Hacker News new | comments | ask | show | jobs | submit login
The missing link: explaining ELF static linking, semantically (2016) [pdf] (researchgate.net)
31 points by signa11 29 days ago | hide | past | web | favorite | 8 comments

Despite all the complexity that goes into _creating_ a statically linked ELF executable as the PDF describes, I was reminded exactly how easy it is to unwrap and load a static ELF binary into memory when I was writing a static ELF loader the other week.

You literally end up with a table ("section header table") in your executable with sections of type "SHT_PROGBITS" and "SHT_NOBITS". You copy <n> bytes from the offset in the ELF image for the former to the address specified, and zero <n> bytes at the address specified for the latter.

Obviously in a system with virtual memory, you need to account for page table mappings, and for a multiprocessing system you need to setup a process vector with initial instruction pointer, address of the page tables etc. so that you can task switch.

But for the most basic case (ie. a DOS or CP/M workalike) you can pretty much wallop the program into memory and jump or call to the entry point.

Even creating ELF executables is not particularly hard.
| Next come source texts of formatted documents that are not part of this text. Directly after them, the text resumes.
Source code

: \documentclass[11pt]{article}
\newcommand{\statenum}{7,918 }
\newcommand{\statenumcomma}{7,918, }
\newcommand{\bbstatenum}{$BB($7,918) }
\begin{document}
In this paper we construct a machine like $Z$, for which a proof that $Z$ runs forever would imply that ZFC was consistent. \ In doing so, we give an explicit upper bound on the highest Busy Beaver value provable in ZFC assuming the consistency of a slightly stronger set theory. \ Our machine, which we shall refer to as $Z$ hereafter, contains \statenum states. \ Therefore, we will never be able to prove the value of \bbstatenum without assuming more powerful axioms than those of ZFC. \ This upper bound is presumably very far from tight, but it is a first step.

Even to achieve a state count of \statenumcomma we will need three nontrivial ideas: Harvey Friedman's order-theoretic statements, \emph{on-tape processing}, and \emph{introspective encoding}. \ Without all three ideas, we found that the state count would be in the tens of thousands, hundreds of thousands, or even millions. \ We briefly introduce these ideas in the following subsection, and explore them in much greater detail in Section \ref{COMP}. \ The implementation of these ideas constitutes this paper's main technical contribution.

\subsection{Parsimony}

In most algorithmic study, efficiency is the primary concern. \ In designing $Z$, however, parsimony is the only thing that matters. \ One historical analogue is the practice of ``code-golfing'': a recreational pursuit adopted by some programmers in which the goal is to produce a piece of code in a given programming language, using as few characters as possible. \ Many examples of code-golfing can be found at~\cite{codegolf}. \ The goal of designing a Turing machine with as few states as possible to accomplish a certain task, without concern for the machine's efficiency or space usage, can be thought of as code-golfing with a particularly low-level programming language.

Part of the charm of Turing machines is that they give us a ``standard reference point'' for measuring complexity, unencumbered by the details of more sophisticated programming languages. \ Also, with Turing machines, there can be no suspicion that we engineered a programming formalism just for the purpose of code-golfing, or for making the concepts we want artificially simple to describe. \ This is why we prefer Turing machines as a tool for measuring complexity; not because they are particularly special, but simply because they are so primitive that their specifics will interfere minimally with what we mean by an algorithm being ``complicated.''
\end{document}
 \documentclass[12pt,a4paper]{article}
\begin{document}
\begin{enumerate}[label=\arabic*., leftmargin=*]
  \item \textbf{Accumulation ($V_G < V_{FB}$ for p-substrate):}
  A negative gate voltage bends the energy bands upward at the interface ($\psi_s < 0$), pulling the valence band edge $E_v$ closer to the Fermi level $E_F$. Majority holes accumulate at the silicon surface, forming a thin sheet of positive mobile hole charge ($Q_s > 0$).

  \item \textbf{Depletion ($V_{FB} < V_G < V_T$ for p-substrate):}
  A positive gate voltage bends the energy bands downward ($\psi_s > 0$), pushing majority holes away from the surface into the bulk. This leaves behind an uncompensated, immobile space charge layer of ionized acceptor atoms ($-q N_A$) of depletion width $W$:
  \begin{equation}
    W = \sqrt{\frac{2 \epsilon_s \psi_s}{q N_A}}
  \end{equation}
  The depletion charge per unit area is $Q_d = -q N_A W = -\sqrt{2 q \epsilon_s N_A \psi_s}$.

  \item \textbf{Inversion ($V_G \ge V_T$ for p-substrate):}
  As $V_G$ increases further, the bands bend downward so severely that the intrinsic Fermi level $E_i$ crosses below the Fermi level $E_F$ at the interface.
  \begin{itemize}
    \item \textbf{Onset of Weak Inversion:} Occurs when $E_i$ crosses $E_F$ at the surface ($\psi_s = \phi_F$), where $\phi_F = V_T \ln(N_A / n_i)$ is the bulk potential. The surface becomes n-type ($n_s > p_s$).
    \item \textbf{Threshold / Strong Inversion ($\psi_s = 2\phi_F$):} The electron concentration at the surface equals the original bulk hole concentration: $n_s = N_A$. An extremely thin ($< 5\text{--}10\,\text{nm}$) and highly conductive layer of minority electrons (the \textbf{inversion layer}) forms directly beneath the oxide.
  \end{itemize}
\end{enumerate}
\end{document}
As the article says, the complexity is in the linker. If you keep track of depedencies yourself, creating an ELF binary boils down to writing a header and aligning the text and data segments properly.

Here is a full compiler that emits ELF in about 1600 lines of code (the ELF emitter is about 50 lines in size, most which deals with generating the header):


That is a fascinating project, thanks for sharing.

An ELF loader doesn't need to look at sections, that's too fine grained anyways. An ELF loader should instead use the program headers' PT_LOAD "instructions".

Ha good to know! My ELF loader is 228 source lines, I would love to make it smaller. I will look into that.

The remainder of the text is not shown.